6. What the Story Is Now
FY26 is the first full year under a CEO (Frampton) who was not the architect of either the 2023 growth framework or the second-brand strategy, which is itself load-bearing for how to read the current narrative. The four strategic priorities published for FY26 — growing revenue through the core, growing the addressable market, digital acceleration, operational efficiency and cost control — are the most modest set of headline pillars DPG has put forward since 2020. There is no new multi-year quantified target. Store opening guidance for 2026 is "around the same level as 2025" (i.e. roughly 30, not 70-plus). EBITDA is "tracking in line with market expectations" at a consensus near £137m — still below FY21's £136.4m and meaningfully below FY24's £143.4m peak of the current cycle.
What has been de-risked. International loss-making exposure is gone and will not return; the German associate monetisation at €79m was a win. The franchisee relationship is structurally better than at any point since 2017, with a five-year Profitability & Growth Framework signed in 2024. The UK supply chain is genuinely industry-leading — 99.9% availability, 99.8% accuracy, an ERP implementation that actually finished, three distribution centres, and the delivery-time KPI has compressed from 26.3 minutes in FY22 to 24.3 in FY25. UK pizza takeaway share (52.6% in FY25, up from the mid-40s five years ago) and overall UK takeaway share (7.3%) are the business's most undervalued assets. The balance sheet supports the current dividend and the signalled resumption of buybacks; leverage at 1.93x sits in the middle of the 1.5–2.5x policy band.
What still looks stretched. The medium-term growth algebra requires franchisee store-builds to accelerate against a backdrop of rising minimum wages, National Insurance, and weaker pizza delivery demand — conditions that just caused 2025 openings to halve. The loyalty programme is being launched in 2026 against aggregators whose loyalty mechanics (Just Eat, Uber) reach customers across the full takeaway market; incremental system sales from loyalty are the largest unproven line in the bull case. The Shorecal impairment eighteen months in suggests Irish franchisee economics are not as resilient to macro as acquisition-case modelling assumed. And Frampton's operational pedigree is real — four years as COO, a clean operator's track record — but she is untested as a strategic decision-maker and communicator with public-market investors.
What the reader should believe versus discount. Believe the cash generation (£84.6m underlying FCF in FY25), the dividend progression (now 11.3p), the market-share data, the supply-chain reliability, and the commitment to return excess capital. Discount any forward multi-year ambition until at least two consecutive years of delivery under Frampton.
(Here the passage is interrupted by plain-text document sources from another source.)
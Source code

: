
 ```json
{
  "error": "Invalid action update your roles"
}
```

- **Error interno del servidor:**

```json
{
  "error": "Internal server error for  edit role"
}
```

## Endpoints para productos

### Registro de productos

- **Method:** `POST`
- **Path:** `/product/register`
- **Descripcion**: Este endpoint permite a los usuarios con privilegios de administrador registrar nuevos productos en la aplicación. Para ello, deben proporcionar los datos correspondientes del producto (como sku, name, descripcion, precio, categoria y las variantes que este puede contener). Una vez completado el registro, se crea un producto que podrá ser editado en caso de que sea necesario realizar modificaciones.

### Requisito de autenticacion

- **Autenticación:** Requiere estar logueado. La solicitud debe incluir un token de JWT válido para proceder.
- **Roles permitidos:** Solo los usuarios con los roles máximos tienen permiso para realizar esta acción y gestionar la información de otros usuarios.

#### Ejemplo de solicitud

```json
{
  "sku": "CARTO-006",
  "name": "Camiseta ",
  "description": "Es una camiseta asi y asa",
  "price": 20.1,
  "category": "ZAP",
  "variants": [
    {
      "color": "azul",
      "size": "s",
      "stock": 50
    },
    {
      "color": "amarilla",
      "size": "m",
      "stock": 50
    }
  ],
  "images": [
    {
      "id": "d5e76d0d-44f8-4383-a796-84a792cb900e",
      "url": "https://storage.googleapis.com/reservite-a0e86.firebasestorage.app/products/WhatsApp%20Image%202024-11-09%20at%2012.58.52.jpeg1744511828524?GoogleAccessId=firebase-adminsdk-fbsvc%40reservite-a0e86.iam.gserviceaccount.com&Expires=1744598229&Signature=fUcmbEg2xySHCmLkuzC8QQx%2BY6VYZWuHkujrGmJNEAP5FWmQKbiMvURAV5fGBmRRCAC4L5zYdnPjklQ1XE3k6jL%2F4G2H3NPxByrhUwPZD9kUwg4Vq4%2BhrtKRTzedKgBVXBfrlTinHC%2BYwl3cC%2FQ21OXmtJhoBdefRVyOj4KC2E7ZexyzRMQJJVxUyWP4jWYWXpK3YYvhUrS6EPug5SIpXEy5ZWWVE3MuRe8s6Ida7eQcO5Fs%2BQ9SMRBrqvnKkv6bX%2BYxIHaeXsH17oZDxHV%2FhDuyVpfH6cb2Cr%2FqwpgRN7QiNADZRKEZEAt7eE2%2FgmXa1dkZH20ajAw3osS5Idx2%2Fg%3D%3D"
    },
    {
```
Treat the 2028/2033 store and sales targets as dormant rather than live until explicitly reaffirmed by the new CEO. The narrative has settled at its most honest in a decade — smaller, quieter, focused on a genuinely good core business — but the valuation is low because the market has learned not to take DPG's growth promises at face value, and it will take time and delivered quarters for that scar tissue to recede.